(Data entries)

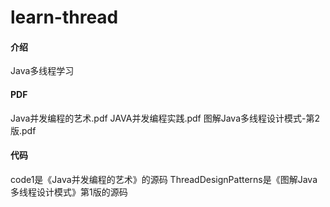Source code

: # learn-thread

#### 介绍
Java多线程学习

#### PDF
Java并发编程的艺术.pdf
JAVA并发编程实践.pdf
图解Java多线程设计模式-第2版.pdf

#### 代码
code1是《Java并发编程的艺术》的源码
ThreadDesignPatterns是《图解Java多线程设计模式》第1版的源码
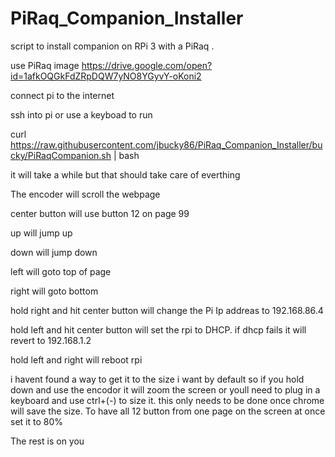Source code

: # PiRaq_Companion_Installer
script to install companion on RPi 3 with a PiRaq . 

use PiRaq image https://drive.google.com/open?id=1afkOQGkFdZRpDQW7yNO8YGyvY-oKoni2

connect pi to the internet

ssh into pi or use a keyboad to run 

curl https://raw.githubusercontent.com/jbucky86/PiRaq_Companion_Installer/bucky/PiRaqCompanion.sh | bash

it will take a while but that should take care of everthing



The encoder will scroll the webpage

center button will use button 12 on page 99

up will jump up 

down will jump down 

left will goto top of page

right will goto bottom 

hold right and hit center button will change the Pi Ip addreas to 192.168.86.4 

hold left and hit center button will set the rpi to DHCP. if dhcp fails it will revert to 192.168.1.2

hold left and right will reboot rpi

i havent found a way to get it to the size i want by default so if you hold down and use the encodor it will zoom the screen or youll need to plug in a keyboard and use ctrl+(-) to size it. this only needs to be done once chrome will save the size.  To have all 12 button from one page on the screen at once set it to 80%

The rest is on you 
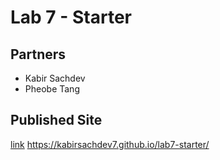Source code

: # Lab 7 - Starter

## Partners
- Kabir Sachdev
- Pheobe Tang
  
## Published Site 
[link](https://kabirsachdev7.github.io/lab7-starter/)
https://kabirsachdev7.github.io/lab7-starter/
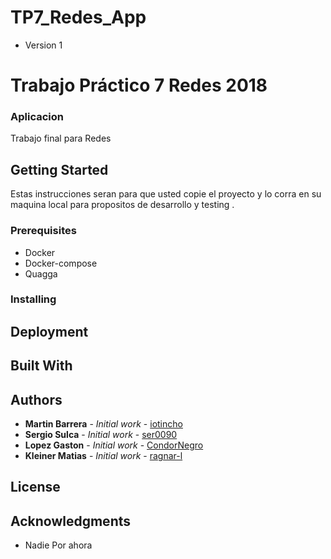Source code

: # TP7_Redes_App

* Version 1

# Trabajo Práctico 7 Redes 2018

###  Aplicacion  ###

Trabajo final para Redes

## Getting Started

Estas instrucciones seran para que usted copie el proyecto y lo corra en su maquina local
para propositos de desarrollo y testing . 

### Prerequisites

* Docker 
* Docker-compose
* Quagga

### Installing



## Deployment

## Built With


## Authors

* **Martin Barrera** - *Initial work* - [iotincho](https://github.com/iotincho)
* **Sergio Sulca** - *Initial work* - [ser0090](https://github.com/ser0090)
* **Lopez Gaston** - *Initial work* - [CondorNegro](https://github.com/CondorNegro)
* **Kleiner Matias** - *Initial work* - [ragnar-l](https://github.com/ragnar-l)

## License


## Acknowledgments

* Nadie Por ahora 
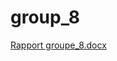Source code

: # group_8
[Rapport groupe_8.docx](https://github.com/user-attachments/files/16028940/Rapport.groupe_8.docx)
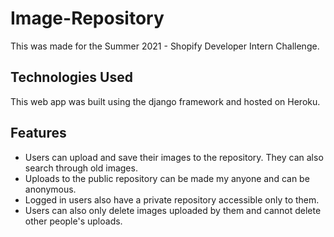 # Image-Repository
 This was made for the Summer 2021 - Shopify Developer Intern Challenge.
 
## Technologies Used
 This web app was built using the django framework and hosted on Heroku.
 
## Features
- Users can upload and save their images to the repository. They can also search through old images.
- Uploads to the public repository can be made my anyone and can be anonymous.
- Logged in users also have a private repository accessible only to them.
- Users can also only delete images uploaded by them and cannot delete other people's uploads.
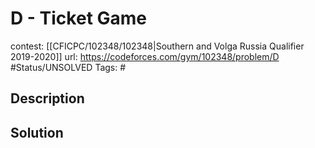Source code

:# D - Ticket Game

contest: [[CFICPC/102348/102348|Southern and Volga Russia Qualifier 2019-2020]]
url: https://codeforces.com/gym/102348/problem/D
#Status/UNSOLVED
Tags: #

## Description

## Solution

**WORK INSTRUCTION:** Across the data, find each line that has "para" in it and copy that line.

**ANSWER AREA:**
Trabajo final para Redes
Estas instrucciones seran para que usted copie el proyecto y lo corra en su maquina local
para propositos de desarrollo y testing . 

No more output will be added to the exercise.